Opinion Pieces: since 2007, Prof. David Hensher has written an opinion column in the Australasian Bus and Coach magazine, where he monthly discusses a lot of different transport-related hot topics. In this section we are revisiting these columns.
March 2011
Roads are possibly the most underpriced in terms of user contributions of all the public assets that we avail ourselves of. Regardless of whether some believe that governments should provide more road capacity to combat traffic congestion, it is an undeniable fact that if we provide more capacity under the existing road user pricing regimes (registration and fuel pricing only), then more cars will use the roads, quickly using up the additional capacity.

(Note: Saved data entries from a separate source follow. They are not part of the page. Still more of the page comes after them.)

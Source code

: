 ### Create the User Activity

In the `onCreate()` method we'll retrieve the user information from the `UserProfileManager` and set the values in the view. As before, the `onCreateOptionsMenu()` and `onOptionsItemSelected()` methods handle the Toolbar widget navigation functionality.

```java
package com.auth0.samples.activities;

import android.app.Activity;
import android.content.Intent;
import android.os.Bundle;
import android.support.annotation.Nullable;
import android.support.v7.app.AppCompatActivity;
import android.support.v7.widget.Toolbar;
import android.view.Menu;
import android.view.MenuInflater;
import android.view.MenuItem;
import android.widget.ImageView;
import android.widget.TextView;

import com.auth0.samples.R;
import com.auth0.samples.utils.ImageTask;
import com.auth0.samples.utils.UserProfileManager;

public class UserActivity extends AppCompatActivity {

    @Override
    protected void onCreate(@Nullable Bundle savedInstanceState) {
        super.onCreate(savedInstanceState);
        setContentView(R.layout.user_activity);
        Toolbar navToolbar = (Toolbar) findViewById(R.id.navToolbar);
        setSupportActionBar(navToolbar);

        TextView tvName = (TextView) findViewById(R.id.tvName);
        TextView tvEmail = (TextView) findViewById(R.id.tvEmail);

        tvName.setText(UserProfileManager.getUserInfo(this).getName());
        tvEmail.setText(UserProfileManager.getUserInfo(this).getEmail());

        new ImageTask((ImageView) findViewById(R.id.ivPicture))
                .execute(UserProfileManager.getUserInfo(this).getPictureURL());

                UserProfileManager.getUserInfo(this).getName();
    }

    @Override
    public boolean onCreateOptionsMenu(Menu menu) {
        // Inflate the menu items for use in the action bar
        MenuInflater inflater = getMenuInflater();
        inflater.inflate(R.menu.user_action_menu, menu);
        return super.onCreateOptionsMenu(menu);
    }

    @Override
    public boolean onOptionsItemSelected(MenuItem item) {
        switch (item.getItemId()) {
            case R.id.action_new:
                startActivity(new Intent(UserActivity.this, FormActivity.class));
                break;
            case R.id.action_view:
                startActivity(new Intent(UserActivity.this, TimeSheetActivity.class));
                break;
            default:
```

The great sadness about all of this is that there is a presumption that we all have rights to enter the traffic and delay all other motorists, yet not contribute to the true cost associated with delay and lost time – the curse of congestion. It is estimated that over $9 billion a year is wasted in lost travel time or avoidable congestion costs, increasing to around $20 billion by 2020. This results in a predictable ‘tragedy of the commons’.
Many motorists argue that they pay enough anyway. But do they? There is enough evidence to suggest that they do not, for if they were being charged to use the roads at a level that is efficient then we would avoid much traffic congestion. Many politicians still believe (as a result of their actions) that roads should be free (toll roads being the exception); however “free” roads are not really free – the choice is between paying with time and frustration, or with money. Feel free to oppose it, but do not complain about the traffic. Opposing efficient pricing means you are choosing to endure continual congestion problems.
What we need to do in sorting out the pricing challenge is not to add a congestion charge on top of existing charges, but to undertake a complete overhaul of the entire charging regime, with options to replace some of the fixed charges (e.g., annual registration) with a usage charge based on kilometres driven by location (and vehicle emissions), so that those who obtain the greatest benefits (such as time savings) should contribute proportionally. This then would be a fair system in contrast to the current system of registration and fuel taxes, which is far from fair. Pundits who claim a congestion charge is not fair should carefully think about how fair the existing system is? Why should we all pay the same registration fee for a class of vehicle when we all travel different annual kilometres on the roads, at locations where congestion varies from nothing to significant?
The future of public transport must surely be linked to this tragedy of the commons if one believes in the adage that ‘to make public transport more attractive we have to make the car less attractive’.